*** RECORDS SUPPLIED Section Begins ***

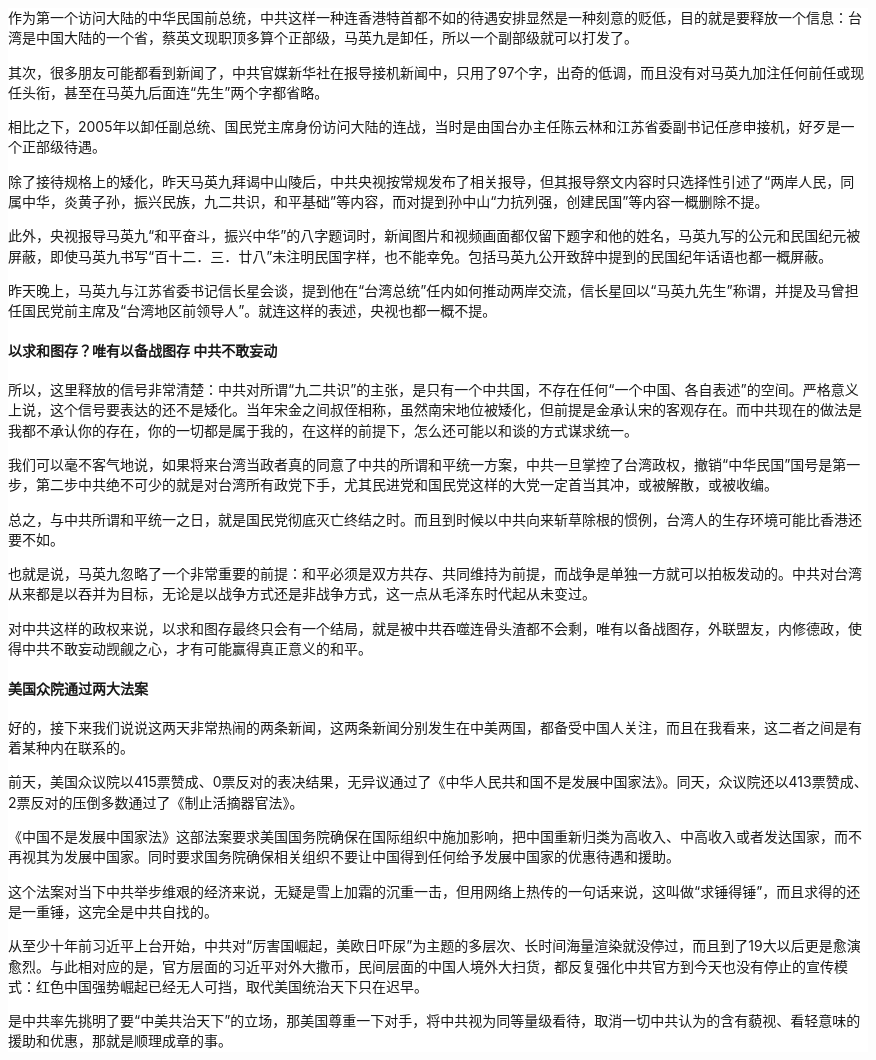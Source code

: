   作为第一个访问大陆的中华民国前总统，中共这样一种连香港特首都不如的待遇安排显然是一种刻意的贬低，目的就是要释放一个信息：台湾是中国大陆的一个省，蔡英文现职顶多算个正部级，马英九是卸任，所以一个副部级就可以打发了。
 </p>
 <p>
  其次，很多朋友可能都看到新闻了，中共官媒新华社在报导接机新闻中，只用了97个字，出奇的低调，而且没有对马英九加注任何前任或现任头衔，甚至在马英九后面连“先生”两个字都省略。
 </p>
 <p>
  相比之下，2005年以卸任副总统、国民党主席身份访问大陆的连战，当时是由国台办主任陈云林和江苏省委副书记任彦申接机，好歹是一个正部级待遇。
 </p>
 <p>
  除了接待规格上的矮化，昨天马英九拜谒中山陵后，中共央视按常规发布了相关报导，但其报导祭文内容时只选择性引述了“两岸人民，同属中华，炎黄子孙，振兴民族，九二共识，和平基础”等内容，而对提到孙中山“力抗列强，创建民国”等内容一概删除不提。
 </p>
 <p>
  此外，央视报导马英九“和平奋斗，振兴中华”的八字题词时，新闻图片和视频画面都仅留下题字和他的姓名，马英九写的公元和民国纪元被屏蔽，即使马英九书写“百十二．三．廿八”未注明民国字样，也不能幸免。包括马英九公开致辞中提到的民国纪年话语也都一概屏蔽。
 </p>
 <p>
  昨天晚上，马英九与江苏省委书记信长星会谈，提到他在“台湾总统”任内如何推动两岸交流，信长星回以“马英九先生”称谓，并提及马曾担任国民党前主席及“台湾地区前领导人”。就连这样的表述，央视也都一概不提。
 </p>
 <h4>
  以求和图存？唯有以备战图存 中共不敢妄动
 </h4>
 <p>
  所以，这里释放的信号非常清楚：中共对所谓“九二共识”的主张，是只有一个中共国，不存在任何“一个中国、各自表述”的空间。严格意义上说，这个信号要表达的还不是矮化。当年宋金之间叔侄相称，虽然南宋地位被矮化，但前提是金承认宋的客观存在。而中共现在的做法是我都不承认你的存在，你的一切都是属于我的，在这样的前提下，怎么还可能以和谈的方式谋求统一。
 </p>
 <p>
  我们可以毫不客气地说，如果将来台湾当政者真的同意了中共的所谓和平统一方案，中共一旦掌控了台湾政权，撤销“中华民国”国号是第一步，第二步中共绝不可少的就是对台湾所有政党下手，尤其民进党和国民党这样的大党一定首当其冲，或被解散，或被收编。
 </p>
 <p>
  总之，与中共所谓和平统一之日，就是国民党彻底灭亡终结之时。而且到时候以中共向来斩草除根的惯例，台湾人的生存环境可能比香港还要不如。
 </p>
 <p>
  也就是说，马英九忽略了一个非常重要的前提：和平必须是双方共存、共同维持为前提，而战争是单独一方就可以拍板发动的。中共对台湾从来都是以吞并为目标，无论是以战争方式还是非战争方式，这一点从毛泽东时代起从未变过。
 </p>
 <p>
  对中共这样的政权来说，以求和图存最终只会有一个结局，就是被中共吞噬连骨头渣都不会剩，唯有以备战图存，外联盟友，内修德政，使得中共不敢妄动觊觎之心，才有可能赢得真正意义的和平。
 </p>
 <h4>
  美国众院通过两大法案
 </h4>
 <p>
  好的，接下来我们说说这两天非常热闹的两条新闻，这两条新闻分别发生在中美两国，都备受中国人关注，而且在我看来，这二者之间是有着某种内在联系的。
 </p>
 <p>
  前天，美国众议院以415票赞成、0票反对的表决结果，无异议通过了《中华人民共和国不是发展中国家法》。同天，众议院还以413票赞成、2票反对的压倒多数通过了《制止活摘器官法》。
 </p>
 <p>
  《中国不是发展中国家法》这部法案要求美国国务院确保在国际组织中施加影响，把中国重新归类为高收入、中高收入或者发达国家，而不再视其为发展中国家。同时要求国务院确保相关组织不要让中国得到任何给予发展中国家的优惠待遇和援助。
 </p>
 <p>
  这个法案对当下中共举步维艰的经济来说，无疑是雪上加霜的沉重一击，但用网络上热传的一句话来说，这叫做“求锤得锤”，而且求得的还是一重锤，这完全是中共自找的。
 </p>
 <p>
  从至少十年前习近平上台开始，中共对“厉害国崛起，美欧日吓尿”为主题的多层次、长时间海量渲染就没停过，而且到了19大以后更是愈演愈烈。与此相对应的是，官方层面的习近平对外大撒币，民间层面的中国人境外大扫货，都反复强化中共官方到今天也没有停止的宣传模式：红色中国强势崛起已经无人可挡，取代美国统治天下只在迟早。
 </p>
 <p>
  是中共率先挑明了要“中美共治天下”的立场，那美国尊重一下对手，将中共视为同等量级看待，取消一切中共认为的含有藐视、看轻意味的援助和优惠，那就是顺理成章的事。
 </p>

*** RECORDS SUPPLIED Section Ends ***

AIM OF THE TASK: Tell how many lines in the data hold the string "唯有以备战图存", giving the number by itself.

SOLVED EXERCISE: 2